RECORD EXCERPTS Start Marker
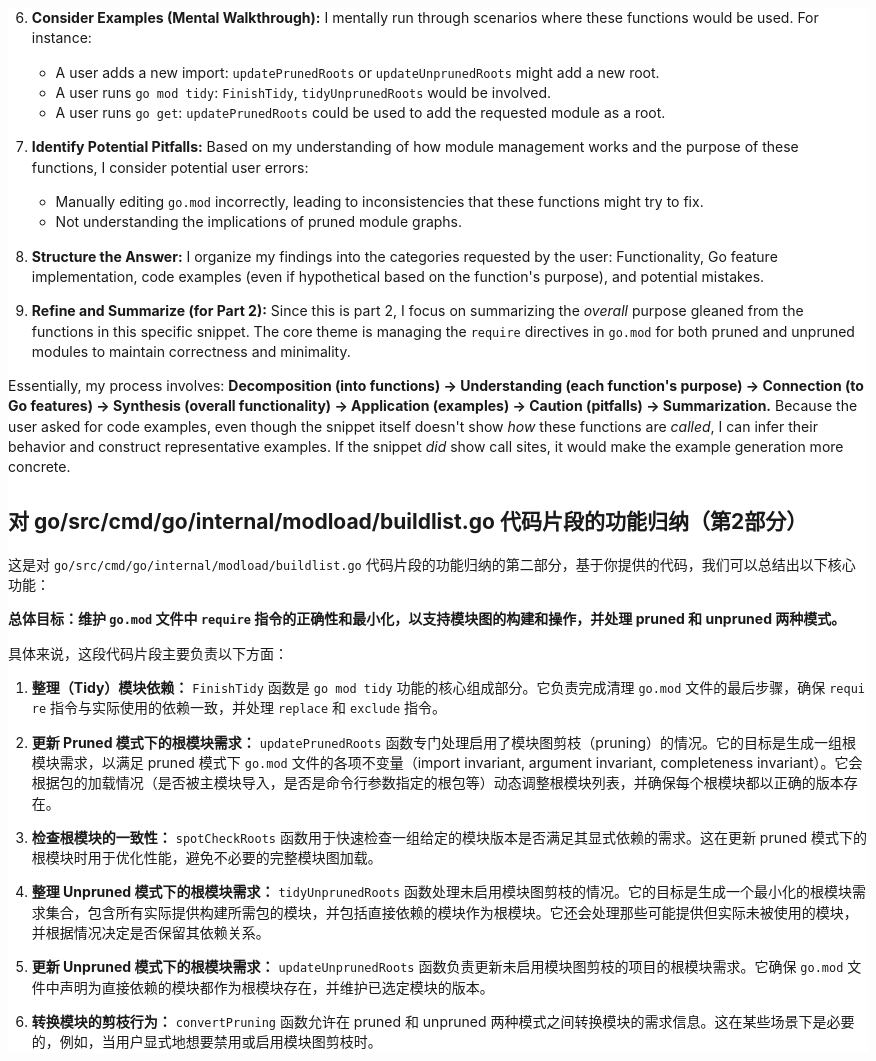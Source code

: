 6. **Consider Examples (Mental Walkthrough):** I mentally run through scenarios where these functions would be used. For instance:

    * A user adds a new import: `updatePrunedRoots` or `updateUnprunedRoots` might add a new root.
    * A user runs `go mod tidy`: `FinishTidy`, `tidyUnprunedRoots` would be involved.
    * A user runs `go get`: `updatePrunedRoots` could be used to add the requested module as a root.

7. **Identify Potential Pitfalls:** Based on my understanding of how module management works and the purpose of these functions, I consider potential user errors:

    * Manually editing `go.mod` incorrectly, leading to inconsistencies that these functions might try to fix.
    * Not understanding the implications of pruned module graphs.

8. **Structure the Answer:**  I organize my findings into the categories requested by the user: Functionality, Go feature implementation, code examples (even if hypothetical based on the function's purpose), and potential mistakes.

9. **Refine and Summarize (for Part 2):** Since this is part 2, I focus on summarizing the *overall* purpose gleaned from the functions in this specific snippet. The core theme is managing the `require` directives in `go.mod` for both pruned and unpruned modules to maintain correctness and minimality.

Essentially, my process involves: **Decomposition (into functions) -> Understanding (each function's purpose) -> Connection (to Go features) -> Synthesis (overall functionality) -> Application (examples) -> Caution (pitfalls) -> Summarization.**  Because the user asked for code examples, even though the snippet itself doesn't show *how* these functions are *called*, I can infer their behavior and construct representative examples. If the snippet *did* show call sites, it would make the example generation more concrete.
## 对 go/src/cmd/go/internal/modload/buildlist.go 代码片段的功能归纳（第2部分）

这是对 `go/src/cmd/go/internal/modload/buildlist.go` 代码片段的功能归纳的第二部分，基于你提供的代码，我们可以总结出以下核心功能：

**总体目标：维护 `go.mod` 文件中 `require` 指令的正确性和最小化，以支持模块图的构建和操作，并处理 pruned 和 unpruned 两种模式。**

具体来说，这段代码片段主要负责以下方面：

1. **整理（Tidy）模块依赖：**  `FinishTidy` 函数是 `go mod tidy` 功能的核心组成部分。它负责完成清理 `go.mod` 文件的最后步骤，确保 `require` 指令与实际使用的依赖一致，并处理 `replace` 和 `exclude` 指令。

2. **更新 Pruned 模式下的根模块需求：** `updatePrunedRoots` 函数专门处理启用了模块图剪枝（pruning）的情况。它的目标是生成一组根模块需求，以满足 pruned 模式下 `go.mod` 文件的各项不变量（import invariant, argument invariant, completeness invariant）。它会根据包的加载情况（是否被主模块导入，是否是命令行参数指定的根包等）动态调整根模块列表，并确保每个根模块都以正确的版本存在。

3. **检查根模块的一致性：** `spotCheckRoots` 函数用于快速检查一组给定的模块版本是否满足其显式依赖的需求。这在更新 pruned 模式下的根模块时用于优化性能，避免不必要的完整模块图加载。

4. **整理 Unpruned 模式下的根模块需求：** `tidyUnprunedRoots` 函数处理未启用模块图剪枝的情况。它的目标是生成一个最小化的根模块需求集合，包含所有实际提供构建所需包的模块，并包括直接依赖的模块作为根模块。它还会处理那些可能提供但实际未被使用的模块，并根据情况决定是否保留其依赖关系。

5. **更新 Unpruned 模式下的根模块需求：** `updateUnprunedRoots` 函数负责更新未启用模块图剪枝的项目的根模块需求。它确保 `go.mod` 文件中声明为直接依赖的模块都作为根模块存在，并维护已选定模块的版本。

6. **转换模块的剪枝行为：** `convertPruning` 函数允许在 pruned 和 unpruned 两种模式之间转换模块的需求信息。这在某些场景下是必要的，例如，当用户显式地想要禁用或启用模块图剪枝时。
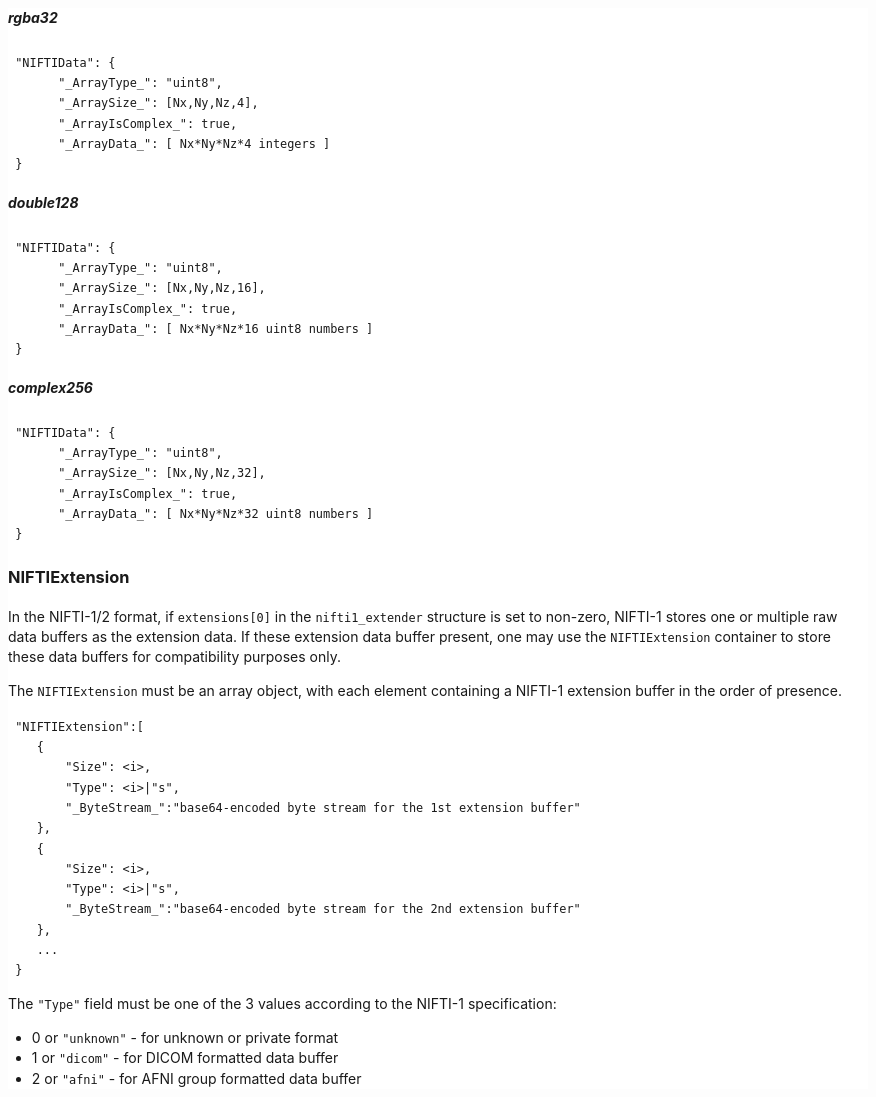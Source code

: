 ##### rgba32
```
 "NIFTIData": {
       "_ArrayType_": "uint8",
       "_ArraySize_": [Nx,Ny,Nz,4],
       "_ArrayIsComplex_": true,
       "_ArrayData_": [ Nx*Ny*Nz*4 integers ]
 }
```
 
##### double128
```
 "NIFTIData": {
       "_ArrayType_": "uint8",
       "_ArraySize_": [Nx,Ny,Nz,16],
       "_ArrayIsComplex_": true,
       "_ArrayData_": [ Nx*Ny*Nz*16 uint8 numbers ]
 }
```
 
##### complex256
```
 "NIFTIData": {
       "_ArrayType_": "uint8",
       "_ArraySize_": [Nx,Ny,Nz,32],
       "_ArrayIsComplex_": true,
       "_ArrayData_": [ Nx*Ny*Nz*32 uint8 numbers ]
 }
```
 
### NIFTIExtension

In the NIFTI-1/2 format, if `extensions[0]` in the `nifti1_extender` structure is 
set to non-zero, NIFTI-1 stores one or multiple raw data buffers as the extension data.
If these extension data buffer present, one may use the `NIFTIExtension` container
to store these data buffers for compatibility purposes only. 

The `NIFTIExtension` must be an array object, with each element containing a
NIFTI-1 extension buffer in the order of presence. 

```
 "NIFTIExtension":[
    {
        "Size": <i>,
        "Type": <i>|"s",
        "_ByteStream_":"base64-encoded byte stream for the 1st extension buffer"
    },
    {
        "Size": <i>,
        "Type": <i>|"s",
        "_ByteStream_":"base64-encoded byte stream for the 2nd extension buffer"
    },
    ...
 }
```
The `"Type"` field must be one of the 3 values according to the NIFTI-1 specification: 
* 0 or `"unknown"` - for unknown or private format
* 1 or `"dicom"` - for DICOM formatted data buffer
* 2 or `"afni"` - for AFNI group formatted data buffer
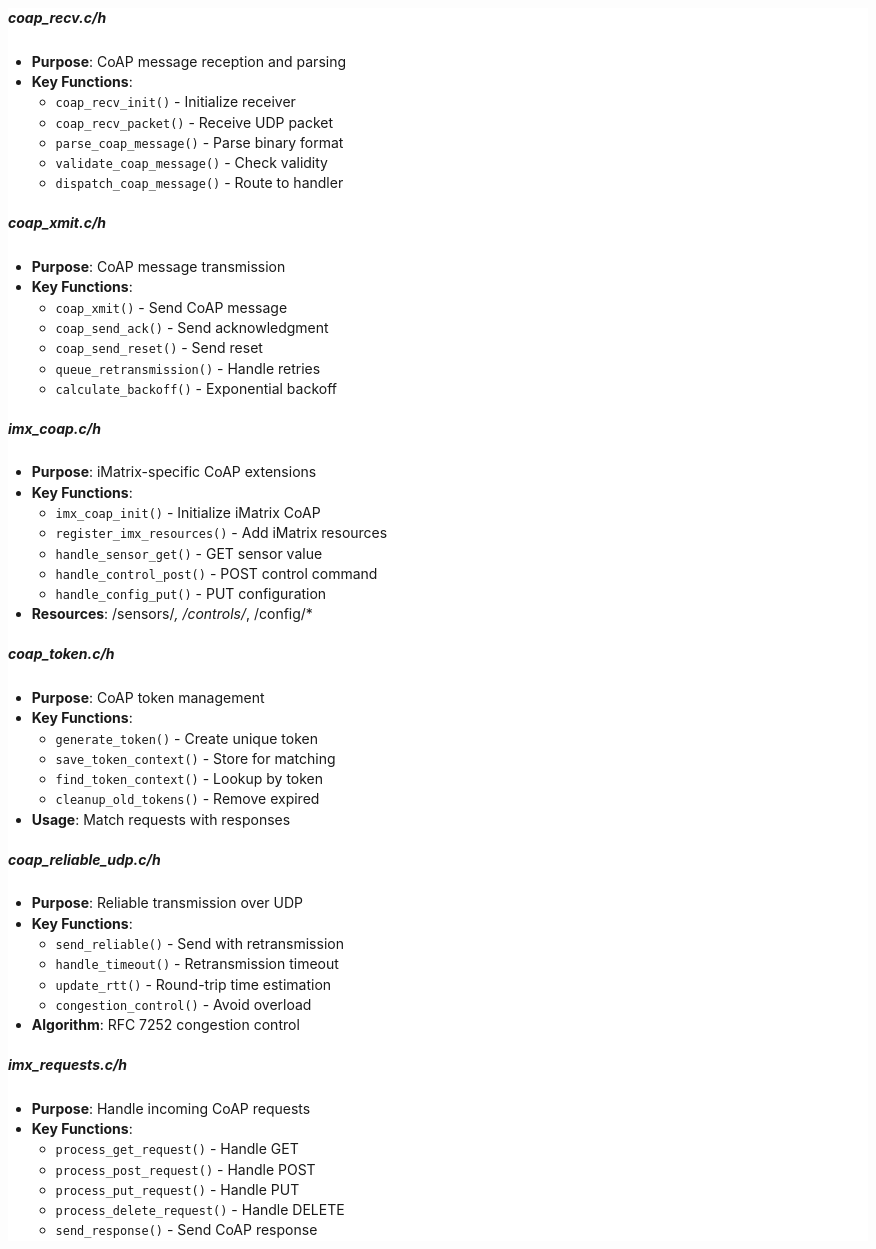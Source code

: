 ##### coap_recv.c/h
- **Purpose**: CoAP message reception and parsing
- **Key Functions**:
  - `coap_recv_init()` - Initialize receiver
  - `coap_recv_packet()` - Receive UDP packet
  - `parse_coap_message()` - Parse binary format
  - `validate_coap_message()` - Check validity
  - `dispatch_coap_message()` - Route to handler

##### coap_xmit.c/h
- **Purpose**: CoAP message transmission
- **Key Functions**:
  - `coap_xmit()` - Send CoAP message
  - `coap_send_ack()` - Send acknowledgment
  - `coap_send_reset()` - Send reset
  - `queue_retransmission()` - Handle retries
  - `calculate_backoff()` - Exponential backoff

##### imx_coap.c/h
- **Purpose**: iMatrix-specific CoAP extensions
- **Key Functions**:
  - `imx_coap_init()` - Initialize iMatrix CoAP
  - `register_imx_resources()` - Add iMatrix resources
  - `handle_sensor_get()` - GET sensor value
  - `handle_control_post()` - POST control command
  - `handle_config_put()` - PUT configuration
- **Resources**: /sensors/*, /controls/*, /config/*

##### coap_token.c/h
- **Purpose**: CoAP token management
- **Key Functions**:
  - `generate_token()` - Create unique token
  - `save_token_context()` - Store for matching
  - `find_token_context()` - Lookup by token
  - `cleanup_old_tokens()` - Remove expired
- **Usage**: Match requests with responses

##### coap_reliable_udp.c/h
- **Purpose**: Reliable transmission over UDP
- **Key Functions**:
  - `send_reliable()` - Send with retransmission
  - `handle_timeout()` - Retransmission timeout
  - `update_rtt()` - Round-trip time estimation
  - `congestion_control()` - Avoid overload
- **Algorithm**: RFC 7252 congestion control

##### imx_requests.c/h
- **Purpose**: Handle incoming CoAP requests
- **Key Functions**:
  - `process_get_request()` - Handle GET
  - `process_post_request()` - Handle POST
  - `process_put_request()` - Handle PUT
  - `process_delete_request()` - Handle DELETE
  - `send_response()` - Send CoAP response

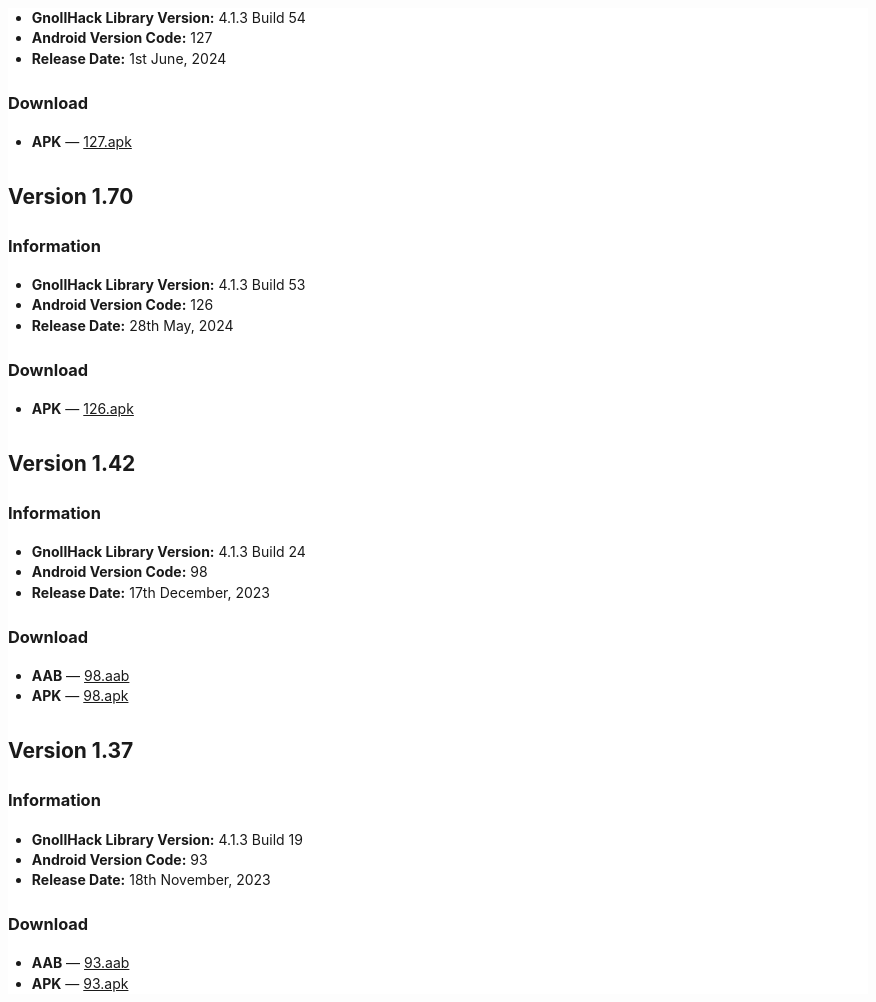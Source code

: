 - **GnollHack Library Version:** 4.1.3 Build 54
- **Android Version Code:** 127
- **Release Date:** 1st June, 2024

### Download

- **APK** — [127.apk](https://drive.google.com/file/d/1Nnh9bNYllnSnFmLBcZ5IFyPrsZzRp88B/view?usp=sharing)

## Version 1.70

### Information

- **GnollHack Library Version:** 4.1.3 Build 53
- **Android Version Code:** 126
- **Release Date:** 28th May, 2024

### Download

- **APK** — [126.apk](https://drive.google.com/file/d/1NjorR42qnM-P20svzbKud8ckRjFjFMzM/view?usp=sharing)

## Version 1.42

### Information

- **GnollHack Library Version:** 4.1.3 Build 24
- **Android Version Code:** 98
- **Release Date:** 17th December, 2023

### Download

- **AAB** — [98.aab](https://drive.google.com/file/d/13v1Q0lbNeiCDVLIfo0VDVuywia_pKPRu/view?usp=sharing)
- **APK** — [98.apk](https://drive.google.com/file/d/141Ou0aC1bOoP2scxETUS80HT5h118L5C/view?usp=sharing)

## Version 1.37

### Information

- **GnollHack Library Version:** 4.1.3 Build 19
- **Android Version Code:** 93
- **Release Date:** 18th November, 2023

### Download

- **AAB** — [93.aab](https://drive.google.com/file/d/11SeRo7dG9Op-jgSVlU758CIUC-EHeqXC/view?usp=sharing)
- **APK** — [93.apk](https://drive.google.com/file/d/11UOFevdSa40jqfe_Biy99qRVJxikMGs5/view?usp=sharing)
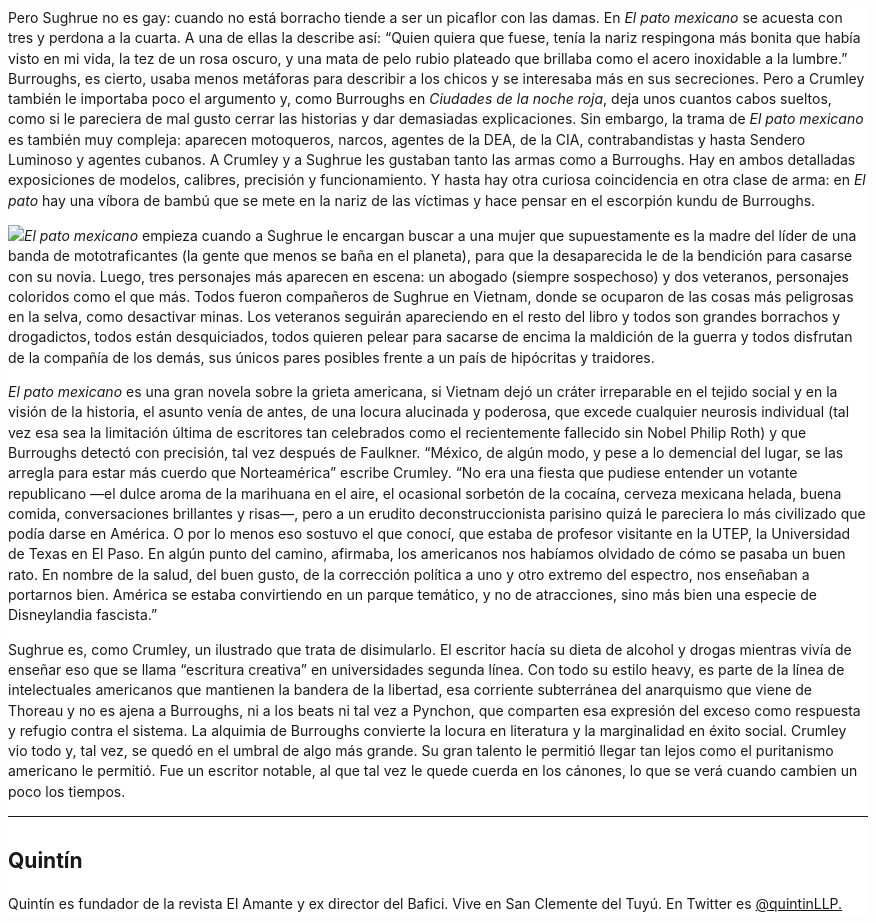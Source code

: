 
Pero Sughrue no es gay: cuando no está borracho tiende a ser un picaflor con las damas. En *El pato mexicano* se acuesta con tres y perdona a la cuarta. A una de ellas la describe así: “Quien quiera que fuese, tenía la nariz respingona más bonita que había visto en mi vida, la tez de un rosa oscuro, y una mata de pelo rubio plateado que brillaba como el acero inoxidable a la lumbre.” Burroughs, es cierto, usaba menos metáforas para describir a los chicos y se interesaba más en sus secreciones. Pero a Crumley también le importaba poco el argumento y, como Burroughs en *Ciudades de la noche roja*, deja unos cuantos cabos sueltos, como si le pareciera de mal gusto cerrar las historias y dar demasiadas explicaciones. Sin embargo, la trama de *El pato mexicano* es también muy compleja: aparecen motoqueros, narcos, agentes de la DEA, de la CIA, contrabandistas y hasta Sendero Luminoso y agentes cubanos. A Crumley y a Sughrue les gustaban tanto las armas como a Burroughs. Hay en ambos detalladas exposiciones de modelos, calibres, precisión y funcionamiento. Y hasta hay otra curiosa coincidencia en otra clase de arma: en *El pato* hay una víbora de bambú que se mete en la nariz de las víctimas y hace pensar en el escorpión kundu de Burroughs. 


![](https://64.media.tumblr.com/b91d087fbbeea18b8d591c13250a46d9/tumblr_inline_p9vawqN1we1t6q87u_250.jpg)*El pato mexicano* empieza cuando a Sughrue le encargan buscar a una mujer que supuestamente es la madre del líder de una banda de mototraficantes (la gente que menos se baña en el planeta), para que la desaparecida le de la bendición para casarse con su novia. Luego, tres personajes más aparecen en escena: un abogado (siempre sospechoso) y dos veteranos, personajes coloridos como el que más. Todos fueron compañeros de Sughrue en Vietnam, donde se ocuparon de las cosas más peligrosas en la selva, como desactivar minas. Los veteranos seguirán apareciendo en el resto del libro y todos son grandes borrachos y drogadictos, todos están desquiciados, todos quieren pelear para sacarse de encima la maldición de la guerra y todos disfrutan de la compañía de los demás, sus únicos pares posibles frente a un país de hipócritas y traidores.


*El pato mexicano* es una gran novela sobre la grieta americana, si Vietnam dejó un cráter irreparable en el tejido social y en la visión de la historia, el asunto venía de antes, de una locura alucinada y poderosa, que excede cualquier neurosis individual (tal vez esa sea la limitación última de escritores tan celebrados como el recientemente fallecido sin Nobel Philip Roth) y que Burroughs detectó con precisión, tal vez después de Faulkner. “México, de algún modo, y pese a lo demencial del lugar, se las arregla para estar más cuerdo que Norteamérica” escribe Crumley. “No era una fiesta que pudiese entender un votante republicano —el dulce aroma de la marihuana en el aire, el ocasional sorbetón de la cocaína, cerveza mexicana helada, buena comida, conversaciones brillantes y risas—, pero a un erudito deconstruccionista parisino quizá le pareciera lo más civilizado que podía darse en América. O por lo menos eso sostuvo el que conocí, que estaba de profesor visitante en la UTEP, la Universidad de Texas en El Paso. En algún punto del camino, afirmaba, los americanos nos habíamos olvidado de cómo se pasaba un buen rato. En nombre de la salud, del buen gusto, de la corrección política a uno y otro extremo del espectro, nos enseñaban a portarnos bien. América se estaba convirtiendo en un parque temático, y no de atracciones, sino más bien una especie de Disneylandia fascista.” 


Sughrue es, como Crumley, un ilustrado que trata de disimularlo. El escritor hacía su dieta de alcohol y drogas mientras vivía de enseñar eso que se llama “escritura creativa” en universidades segunda línea. Con todo su estilo heavy, es parte de la línea de intelectuales americanos que mantienen la bandera de la libertad, esa corriente subterránea del anarquismo que viene de Thoreau y no es ajena a Burroughs, ni a los beats ni tal vez a Pynchon, que comparten esa expresión del exceso como respuesta y refugio contra el sistema. La alquimia de Burroughs convierte la locura en literatura y la marginalidad en éxito social. Crumley vio todo y, tal vez, se quedó en el umbral de algo más grande. Su gran talento le permitió llegar tan lejos como el puritanismo americano le permitió. Fue un escritor notable, al que tal vez le quede cuerda en los cánones, lo que se verá cuando cambien un poco los tiempos. 




---

Quintín
-------

Quintín es fundador de la revista El Amante y ex director del Bafici. Vive en San Clemente del Tuyú. En Twitter es [@quintinLLP.](https://twitter.com/quintinLLP)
RECORD EXCERPTS End Marker
▸ WHAT THE TASK REQUIRES
Gather up every line in the data above that contains the word "encoded", copying each one.

▸ EXERCISE RESULT
        "_ByteStream_":"base64-encoded byte stream for the 1st extension buffer"
        "_ByteStream_":"base64-encoded byte stream for the 2nd extension buffer"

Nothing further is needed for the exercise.